[Records contained in a dataset]
[Start of Attachment]
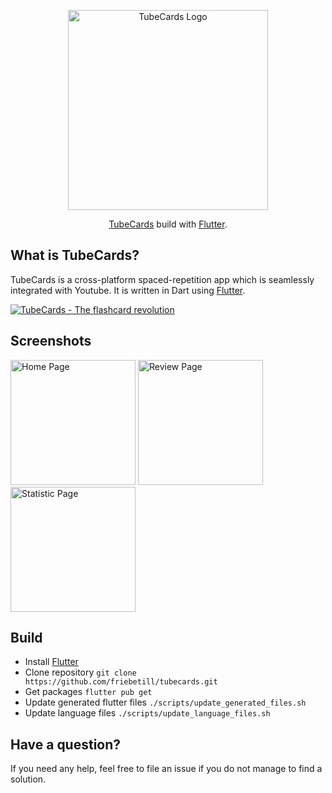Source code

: <p align="center">
  <a href="http://tubecards.app/" target="blank"><img src="https://user-images.githubusercontent.com/10923085/194705378-185a35e0-e648-4982-8330-50c4b4869c9a.png" width="320" alt="TubeCards Logo" /></a>
</p>

<p align="center"><a href="http://getspace.app" target="blank">TubeCards</a> build with <a href="https://flutter.dev" target="blank">Flutter</a>.</p>

## What is TubeCards?
TubeCards is a cross-platform spaced-repetition app which is seamlessly integrated with Youtube. It is written in Dart using [Flutter](https://flutter.io).

[![TubeCards - The flashcard revolution](https://user-images.githubusercontent.com/10923085/194709573-ad0cf0a2-ce32-4711-b419-8053ac2d8ab8.png)](https://www.youtube.com/watch?v=UX0L0BgH0v4 "TubeCards - The flashcard revolution")

## Screenshots

<div float="left">
  <img width="200" alt="Home Page" src="https://user-images.githubusercontent.com/10923085/194709711-a57f4e05-e770-4dfd-83b1-2d67da20a38b.png">
  <img width="200" alt="Review Page" src="https://user-images.githubusercontent.com/10923085/194709716-0e66a3a6-2955-4b56-a52b-d27e04feb9c7.png">
  <img width="200" alt="Statistic Page" src="https://user-images.githubusercontent.com/10923085/194709717-35bf88c5-1eb6-4d3a-88b1-9ebc45df6381.png">
</div>

## Build

- Install [Flutter](https://docs.flutter.dev/get-started/install)
- Clone repository `git clone https://github.com/friebetill/tubecards.git`
- Get packages `flutter pub get`
- Update generated flutter files `./scripts/update_generated_files.sh`
- Update language files `./scripts/update_language_files.sh`

## Have a question?

If you need any help, feel free to file an issue if you do not manage to find a solution.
[End of Attachment]
Quote, word for word, every line starting at the one that contains "## Have a question?" and ending with the final line of the entries.

Answer section:
## Have a question?

If you need any help, feel free to file an issue if you do not manage to find a solution.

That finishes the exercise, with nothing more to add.